Akademİa'nın Kapanması ve Etkİlerİ

Antik Yunan medeniyetinin büyük düşünürü Platon'un Akademia'sının önemini ve kapandıktan sonraki etkisini anlatan "Platon'un Akademisi" başlıklı önemli bir yazı ile karşılaştım blog.milliyet.om.tr'de . Şeyda Kurt'un kaleme aldığı bu güzel ve öğretici yazıyı birkaç ufak ekleme ile buraya almak istiyorum. 
Rafael'in Atina Okulu Freski - Stanza della Segnatura 
Platon’un Akademia’sını, İ.Ö 4.yüzyılda ders verdiği bir üniversite olarak görebiliriz. Asıl adı “Akademos” olan bu okulu kırk yaşlarında kuran Platon’un ekolü doğu tarafından açılmıştır; Babil’den bile gelen öğrencileri olmuştur. Doğunun farklı bölgelerinde yaşamış olan astronom Eudoxe’un gelişiyle, Akademi üzerindeki doğu etkisi artmıştır. Okul adı ise Atina yakınlarındaki Akademeia adlı bir zeytinlikten alır. Platon ve öğrencilerinin bu zeytinlikte toplanarak matematik, doğa bilimleri ve en iyi yönetim biçimi gibi çeşitli konuları tartıştığı bilinir. Akademi’nin matematiksel ve akılcı bir düşünceyle temellendirildiğini, kapının girişindeki “Ageometretos medeis eisito!” yazısından anlayabiliriz. “Geometri bilmeyen giremez!” … Platon’un, hocası olan Sokrates’in izinden gittiğini kolayca söyleyebiliriz. Konuştuğu erdemleri yaşayan ve ölümü pahasına da olsa onlardan ödün vermeyen Sokrates’in sağlam karakteri, Platon’u çok etkilemiş ve sonuçta eserleriyle hocasına ölümsüz bir anıt dikmiştir. Akademi’yi bu şekilde görmek çok yerinde olacaktır. Felsefe tarihinin en önde gelen okullarından biri olan bu yerde, Platon en önemli eserlerini vermiştir. Düşünce dünyasının temel taşı olan bu okul, çok uzun bir sürece büyük bir önem taşımıştır. Platon’un ölümünden sonra Akademi’nin başına kız kardeşinin oğlu geçmiş ve Platon’un düşüncelerinin yerleşmesi ve gelenekselleşmesi için uğraşmıştır. Akademi uzunca bir süre seçkin yöneticilerin yönetiminde ve denetiminde, seçkin öğrenciler yerleştirmiş ve 6. yüzyılın başlarında bir Pagan okulu olduğu gerekçesiyle Bizans İmparatoru Justinianus (527-565) tarafından kapatılmıştır.
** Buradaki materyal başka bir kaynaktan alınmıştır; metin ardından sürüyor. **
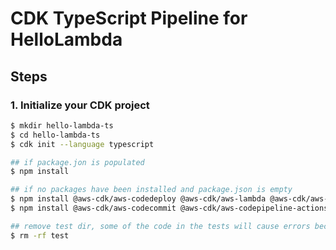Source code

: # CDK TypeScript Pipeline for HelloLambda

## Steps

### 1. Initialize your CDK project

```sh
$ mkdir hello-lambda-ts
$ cd hello-lambda-ts
$ cdk init --language typescript

## if package.jon is populated
$ npm install

## if no packages have been installed and package.json is empty
$ npm install @aws-cdk/aws-codedeploy @aws-cdk/aws-lambda @aws-cdk/aws-codebuild @aws-cdk/aws-codepipeline
$ npm install @aws-cdk/aws-codecommit @aws-cdk/aws-codepipeline-actions

## remove test dir, some of the code in the tests will cause errors because of other changes we'll be making
$ rm -rf test
```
Hristiyanların tehditlerinden kaçan öğretmenlerden ve öğrencilerden bazıları, Sasani Kralı Anuşirvan’ın Cundişapur’da (günümüz İran sınırları içindedir) kurmuş olduğu tıp okuluna sığınmışlardır. Bu uygarlık tarihi açısından çok önemli bir gelişmedir; çünkü buraya yerleşen Yunan filozofları ve hekimleri, birkaç yüzyıl sonra yeşerecek olan bilim ağacının tohumları atacak ve böylece bilim ve felsefe Atina’dan Bağdad’a taşınacaktır. Justinianus’un Akademi’yi kapatmasının sebebi Pagan etkisini ortadan kaldırmaktı; ancak bu yolla, istemeden de olsa, Hristiyanlığın en büyük rakibi olan Doğu uygarlığının güçlenmesine yardımcı olmuştur. Ayrıca Platon'un Akademia'sının kapatılması (529), 6. yüzyılın ilk yarısında yer alan ve Ortaçağ'a geçişte önemli "kilometre taşları" olarak alınabilecek gelişmelerden bir tanesidir.
Burada bir ekleme yapmak gerekir ki, doğunun birikimleri İslam medeniyeti ile artmış, Ortadoğu'daki ortak yaşam, Haçlı Seferleri, Endülüs fethi ve şövalyelerin Avrupa'ya göçü ile bu birikim Avrupa'ya taşınmıştır. Bu da aslen Rönesans'ı başlatırken Doğu kendi çıkmazlarında Batı'nın arayı açmasını ve kendisine diş geçirmesini çaresizlik için de izlemiştir. Temel problem yine aynıdır: Eğitim.